Always **remove** redundancy in your data. 

**One Hot Encoding**: `keras.utils.np_utils.to_categorical()`

**Sequence Padding**: `keras.preprocessing.sequence.pad_sequence()`

## Modeling Tips

Be aware of **nonstationary** problems. Because such problems change over time, the right move is:
* constantly training on recent data, or
* gather data at a timescale where the problem is stationary.



## Emsembles 

One style that has had recent success is the **wide and deep** category of models. Such models consist of jointly training a deep neural network with a large linear model. 

## RNN 

`keras` RNN layers take input in the shape of `(batch_size, timesteps, input_features)`.

Recurrent layers all have **dropout** related params: 
* `dropout=` floating dropout rate for layer inputs
* `recurrent_dropout=` dropout rate for the recurrent unit

Yarin Gal 2015 PhD thesis: recurrent layer dropout should use the **same** dropout mask for every timestep.

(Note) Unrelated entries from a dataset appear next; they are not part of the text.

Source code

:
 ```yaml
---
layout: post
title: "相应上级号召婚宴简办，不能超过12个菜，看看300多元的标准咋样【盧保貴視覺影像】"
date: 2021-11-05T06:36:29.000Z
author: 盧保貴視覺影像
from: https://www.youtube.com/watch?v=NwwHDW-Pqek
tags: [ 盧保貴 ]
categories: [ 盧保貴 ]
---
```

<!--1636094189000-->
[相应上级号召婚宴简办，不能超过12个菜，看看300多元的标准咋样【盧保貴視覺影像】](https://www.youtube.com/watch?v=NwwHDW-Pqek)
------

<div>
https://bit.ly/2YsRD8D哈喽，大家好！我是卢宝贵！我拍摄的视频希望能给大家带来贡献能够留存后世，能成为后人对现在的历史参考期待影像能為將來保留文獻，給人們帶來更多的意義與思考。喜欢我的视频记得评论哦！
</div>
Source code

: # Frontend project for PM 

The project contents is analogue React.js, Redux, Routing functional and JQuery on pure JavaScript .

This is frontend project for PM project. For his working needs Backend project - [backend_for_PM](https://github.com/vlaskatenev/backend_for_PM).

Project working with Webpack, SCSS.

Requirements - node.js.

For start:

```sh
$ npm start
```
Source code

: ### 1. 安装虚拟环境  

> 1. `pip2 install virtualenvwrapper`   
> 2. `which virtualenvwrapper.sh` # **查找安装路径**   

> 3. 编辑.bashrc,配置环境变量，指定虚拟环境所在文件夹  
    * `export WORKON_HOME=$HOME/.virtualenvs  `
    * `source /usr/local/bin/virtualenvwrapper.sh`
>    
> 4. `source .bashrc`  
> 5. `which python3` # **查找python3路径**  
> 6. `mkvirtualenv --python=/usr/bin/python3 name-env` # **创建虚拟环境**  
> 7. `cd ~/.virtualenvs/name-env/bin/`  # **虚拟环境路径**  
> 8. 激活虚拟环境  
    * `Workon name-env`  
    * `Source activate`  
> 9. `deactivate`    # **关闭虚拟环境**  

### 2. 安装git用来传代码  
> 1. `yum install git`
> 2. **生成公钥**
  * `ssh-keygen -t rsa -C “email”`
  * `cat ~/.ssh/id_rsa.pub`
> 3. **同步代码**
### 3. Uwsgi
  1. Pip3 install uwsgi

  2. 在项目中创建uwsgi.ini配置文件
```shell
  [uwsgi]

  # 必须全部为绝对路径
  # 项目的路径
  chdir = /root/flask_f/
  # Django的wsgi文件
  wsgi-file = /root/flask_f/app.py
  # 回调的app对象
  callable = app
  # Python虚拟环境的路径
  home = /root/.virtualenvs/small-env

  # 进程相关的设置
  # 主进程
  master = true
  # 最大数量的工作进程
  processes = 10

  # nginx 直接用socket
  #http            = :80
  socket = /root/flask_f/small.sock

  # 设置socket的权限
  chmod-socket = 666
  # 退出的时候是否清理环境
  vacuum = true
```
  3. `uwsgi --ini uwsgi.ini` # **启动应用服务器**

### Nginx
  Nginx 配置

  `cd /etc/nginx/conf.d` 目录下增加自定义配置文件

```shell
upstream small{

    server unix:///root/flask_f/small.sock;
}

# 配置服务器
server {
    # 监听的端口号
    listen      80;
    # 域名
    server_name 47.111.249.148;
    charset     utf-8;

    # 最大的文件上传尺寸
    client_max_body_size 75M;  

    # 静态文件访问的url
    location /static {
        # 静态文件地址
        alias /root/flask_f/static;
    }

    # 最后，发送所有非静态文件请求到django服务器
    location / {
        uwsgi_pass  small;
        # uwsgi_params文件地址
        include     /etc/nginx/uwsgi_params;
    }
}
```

`keras.layers.LSTM()` has boolean parameter `return_sequences=` to either return sequences, or the last element of the returned sequence. 

Parameter `implementation=` (either 1 or 2) controls how computations are done. Looks like mode 2 is vectorized for batch processing. See code [here](https://github.com/keras-team/keras/blob/d9f26a92f4fdc1f1e170a4203a7c13abf3af86e8/keras/layers/recurrent.py#L1821)

`keras.layers.Bidirectional()` for Bidirectional RNN.

### Load Model Weights

Once you build a model, you can use `model.load_weights()` to load previously saved weights.

### Layer Weights

To **freeze** layer weights, set `trainable=False` when instantiating the layer. 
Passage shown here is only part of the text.